• **Records**:
────
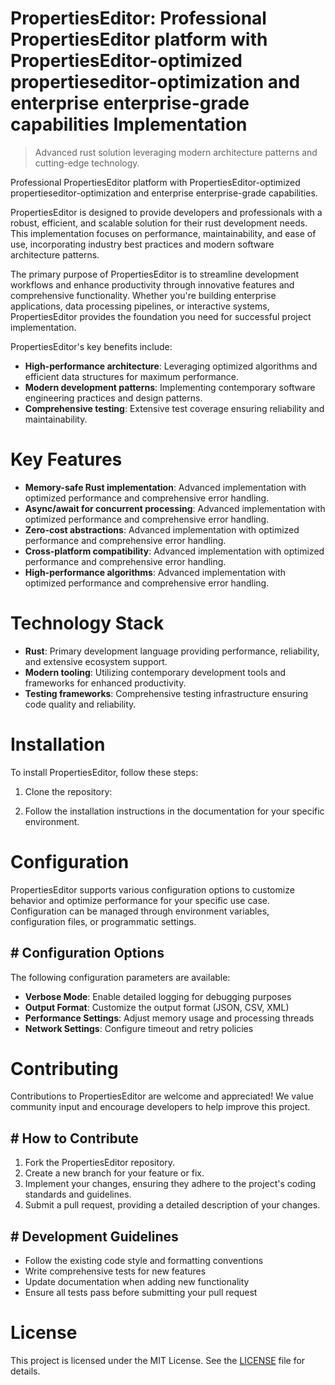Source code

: <!-- fallback_PropertiesEditor_20250824090555_39114 -->

# PropertiesEditor: Professional PropertiesEditor platform with PropertiesEditor-optimized propertieseditor-optimization and enterprise enterprise-grade capabilities Implementation
> Advanced rust solution leveraging modern architecture patterns and cutting-edge technology.

Professional PropertiesEditor platform with PropertiesEditor-optimized propertieseditor-optimization and enterprise enterprise-grade capabilities.

PropertiesEditor is designed to provide developers and professionals with a robust, efficient, and scalable solution for their rust development needs. This implementation focuses on performance, maintainability, and ease of use, incorporating industry best practices and modern software architecture patterns.

The primary purpose of PropertiesEditor is to streamline development workflows and enhance productivity through innovative features and comprehensive functionality. Whether you're building enterprise applications, data processing pipelines, or interactive systems, PropertiesEditor provides the foundation you need for successful project implementation.

PropertiesEditor's key benefits include:

* **High-performance architecture**: Leveraging optimized algorithms and efficient data structures for maximum performance.
* **Modern development patterns**: Implementing contemporary software engineering practices and design patterns.
* **Comprehensive testing**: Extensive test coverage ensuring reliability and maintainability.

# Key Features

* **Memory-safe Rust implementation**: Advanced implementation with optimized performance and comprehensive error handling.
* **Async/await for concurrent processing**: Advanced implementation with optimized performance and comprehensive error handling.
* **Zero-cost abstractions**: Advanced implementation with optimized performance and comprehensive error handling.
* **Cross-platform compatibility**: Advanced implementation with optimized performance and comprehensive error handling.
* **High-performance algorithms**: Advanced implementation with optimized performance and comprehensive error handling.

# Technology Stack

* **Rust**: Primary development language providing performance, reliability, and extensive ecosystem support.
* **Modern tooling**: Utilizing contemporary development tools and frameworks for enhanced productivity.
* **Testing frameworks**: Comprehensive testing infrastructure ensuring code quality and reliability.

# Installation

To install PropertiesEditor, follow these steps:

1. Clone the repository:


2. Follow the installation instructions in the documentation for your specific environment.

# Configuration

PropertiesEditor supports various configuration options to customize behavior and optimize performance for your specific use case. Configuration can be managed through environment variables, configuration files, or programmatic settings.

## # Configuration Options

The following configuration parameters are available:

* **Verbose Mode**: Enable detailed logging for debugging purposes
* **Output Format**: Customize the output format (JSON, CSV, XML)
* **Performance Settings**: Adjust memory usage and processing threads
* **Network Settings**: Configure timeout and retry policies

# Contributing

Contributions to PropertiesEditor are welcome and appreciated! We value community input and encourage developers to help improve this project.

## # How to Contribute

1. Fork the PropertiesEditor repository.
2. Create a new branch for your feature or fix.
3. Implement your changes, ensuring they adhere to the project's coding standards and guidelines.
4. Submit a pull request, providing a detailed description of your changes.

## # Development Guidelines

* Follow the existing code style and formatting conventions
* Write comprehensive tests for new features
* Update documentation when adding new functionality
* Ensure all tests pass before submitting your pull request

# License

This project is licensed under the MIT License. See the [LICENSE](https://github.com/Jennifercruz23/PropertiesEditor/blob/main/LICENSE) file for details.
────
• **What is expected**:
In the material above, find the line containing "(JSON, CSV, XML)" and the line containing "## # How to Contribute", then write out exactly those two lines and every line between them, and nothing more.

• **Answer section**:
* **Output Format**: Customize the output format (JSON, CSV, XML)
* **Performance Settings**: Adjust memory usage and processing threads
* **Network Settings**: Configure timeout and retry policies

# Contributing

Contributions to PropertiesEditor are welcome and appreciated! We value community input and encourage developers to help improve this project.

## # How to Contribute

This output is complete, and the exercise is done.